Timika, IDN Times - Antrean panjang di 6 Stasiun Pengisian Bahan Bakar Umum (SPBU) khusus untuk bio solar di Mimika, Papua, kerap terjadi dalam beberapa bulan terakhir. Namun, hingga saat ini belum diketahui penyebab pasti terjadinya antrean panjang tersebut.
Sejumlah pengemudi truk yang mengantre mengatakan, hal tersebut dipicu oleh terbatasnya kuota yang didapatkan SPBU untuk bahan bakar yang dijual. Menurut mereka, masing-masing SPBU hanya mendapat 8 ribu kilo liter setiap harinya.

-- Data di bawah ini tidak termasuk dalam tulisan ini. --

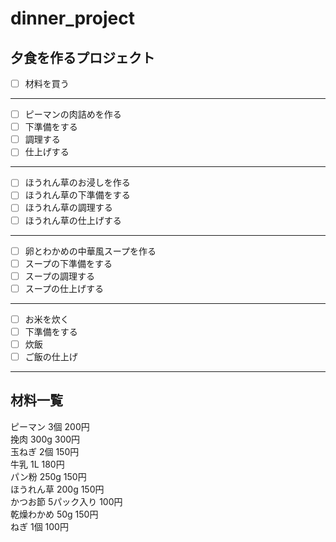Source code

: # dinner_project
## 夕食を作るプロジェクト
- [ ] 材料を買う
---
- [ ] ピーマンの肉詰めを作る
- [ ] 下準備をする
- [ ] 調理する
- [ ] 仕上げする
---
- [ ] ほうれん草のお浸しを作る
- [ ] ほうれん草の下準備をする
- [ ] ほうれん草の調理する
- [ ] ほうれん草の仕上げする
---  
- [ ] 卵とわかめの中華風スープを作る
- [ ] スープの下準備をする
- [ ] スープの調理する
- [ ] スープの仕上げする
---  
- [ ] お米を炊く
- [ ] 下準備をする
- [ ] 炊飯
- [ ] ご飯の仕上げ  
---  
## 材料一覧
ピーマン 3個 200円  
挽肉 300g 300円  
玉ねぎ 2個 150円  
牛乳 1L 180円  
パン粉 250g 150円  
ほうれん草 200g 150円  
かつお節 5パック入り 100円  
乾燥わかめ  50g 150円  
ねぎ 1個 100円
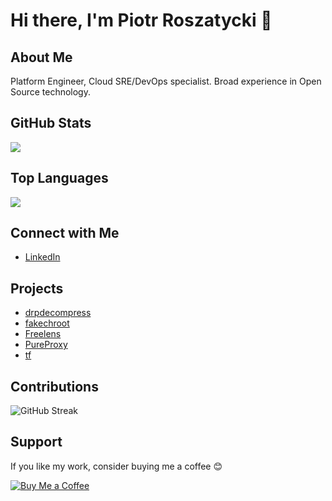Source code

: # Hi there, I'm Piotr Roszatycki 👋

## About Me

Platform Engineer, Cloud SRE/DevOps specialist. Broad experience in Open
Source technology.

## GitHub Stats

<picture>
  <source
    srcset="https://github-readme-stats.vercel.app/api?username=dex4er&show_icons=true&theme=dark"
    media="(prefers-color-scheme: dark)"
  />
  <source
    srcset="https://github-readme-stats.vercel.app/api?username=dex4er&show_icons=true&theme=light"
    media="(prefers-color-scheme: light), (prefers-color-scheme: no-preference)"
  />
  <img src="https://github-readme-stats.vercel.app/api?username=dex4er&show_icons=true" />
</picture>

## Top Languages

<picture>
  <source
    srcset="https://github-readme-stats.vercel.app/api/top-langs/?username=dex4er&show_icons=true&theme=dark"
    media="(prefers-color-scheme: dark)"
  />
  <source
    srcset="https://github-readme-stats.vercel.app/api/top-langs/?username=dex4er&show_icons=true&theme=light"
    media="(prefers-color-scheme: light), (prefers-color-scheme: no-preference)"
  />
  <img src="https://github-readme-stats.vercel.app/api/top-langs/?username=dex4er&show_icons=true" />
</picture>

## Connect with Me

- [LinkedIn](https://www.linkedin.com/in/piotr.roszatycki)

## Projects

- [drpdecompress](https://github.com/dex4er/drpdecompress)
- [fakechroot](https://github.com/dex4er/fakechroot)
- [Freelens](https://github.com/freelensapp/freelens)
- [PureProxy](https://github.com/dex4er/pureproxy)
- [tf](https://github.com/dex4er/tf)

## Contributions

![GitHub Streak](https://github-readme-streak-stats.herokuapp.com/?user=dex4er&theme=radical)

## Support

If you like my work, consider buying me a coffee 😊

[![Buy Me a Coffee](https://img.shields.io/badge/Buy%20Me%20a%20Coffee-Donate-orange)](https://www.buymeacoffee.com/dex4er)
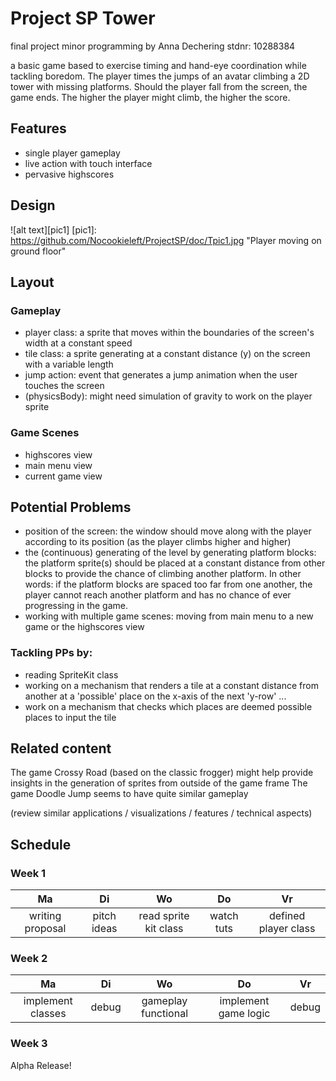 # Project SP Tower
final project minor programming by Anna Dechering stdnr: 10288384

a basic game based to exercise timing and hand-eye coordination while tackling boredom. 
The player times the jumps of an avatar climbing a 2D tower with missing platforms. Should the player fall from the screen, the game ends. The higher the player might climb, the higher the score. 



Features 
---------
- single player gameplay
- live action with touch interface 
- pervasive highscores

Design
------

![alt text][pic1]
[pic1]: https://github.com/Nocookieleft/ProjectSP/doc/Tpic1.jpg "Player moving on ground floor"



Layout
-------
### Gameplay
- player class: 
 	a sprite that moves within the boundaries of the screen's width
 	at a constant speed 
- tile class: 
	a sprite generating at a constant distance (y) on the screen
	with a variable length 
- jump action:
	event that generates a jump animation when the user touches the screen
- (physicsBody):
	might need simulation of gravity to work on the player sprite

### Game Scenes
- highscores view
- main menu view
- current game view





Potential Problems
--------------------

- position of the screen: 
	the window should move along with the player according to its position (as the player climbs higher and higher)
- the (continuous) generating of the level by generating platform blocks:
	the platform sprite(s) should be placed at a constant distance from other blocks to provide the chance of climbing another platform.
	In other words: if the platform blocks are spaced too far from one another, the player cannot reach another platform and has no chance of ever progressing in the game.
- working with multiple game scenes: 
	moving from main menu to a new game or the highscores view


### Tackling PPs by:
- reading SpriteKit class
- working on a mechanism that renders a tile at a constant distance from another at a 'possible' place on the x-axis of the next 'y-row' ... 
- work on a mechanism that checks which places are deemed possible places to input the tile 



Related content
---------------
The game Crossy Road (based on the classic frogger) might help provide insights in the generation of sprites from outside of the game frame
The game Doodle Jump seems to have quite similar gameplay


(review similar applications / visualizations / features / technical aspects)



Schedule
---------

### Week 1

| Ma             | Di        | Wo            |  Do      | Vr    | 
|:--------------:|:---------:|:-------------:|:--------:|:-----:|
|writing proposal|pitch ideas| read sprite kit class| watch tuts | defined player class|


### Week 2

| Ma           | Di         | Wo            |  Do      | Vr    | 
|:------------:|:----------:|:-------------:|:--------:|:-----:|
|implement classes| debug |gameplay functional|implement game logic| debug|

### Week 3

Alpha Release!












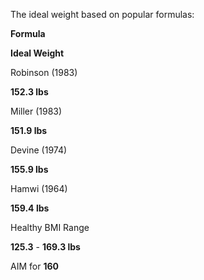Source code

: The ideal weight based on popular formulas:

**Formula**

**Ideal Weight**

Robinson (1983)

**152.3 lbs**

Miller (1983)

**151.9 lbs**

Devine (1974)

**155.9 lbs**

Hamwi (1964)

**159.4 lbs**

Healthy BMI Range

**125.3** - **169.3 lbs**

  

  

AIM for **160**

Kuota yang diberikan Pertamina kepada setiap SPBU khusus untuk bio solar tidak bisa memenuhi permintaan di lapangan sehingga menyebabkan antrean panjang.
Selain itu, pihak SPBU juga membatasi kuota pembelian bio solar untuk masing-masing truk sebanyak 77 liter saja.
"77 liter tersebut hanya bisa digunakan untuk mengangkut material empat kali dengan jarak tempuh lebih dari 15 km," kata pengemudi truk, Yansen, saat mengantre solar di SPBU Nawaripi, Selasa (16/8/2022).
Dengan kondisi kelangkaan BBM dan pembelian yang dibatasi, kata dia, mobilitas kendaraan setiap harinya pun disesuaikan dengan ketersediaan solar di dalam tangki.
Sementara untuk aktivitas keesokan harinya, banyak sopir truk yang harus lebih awal mengantre di pintu masuk SPBU sejak sore hingga malam hari agar saat pengisian pada pagi hari bisa dilayani pertama.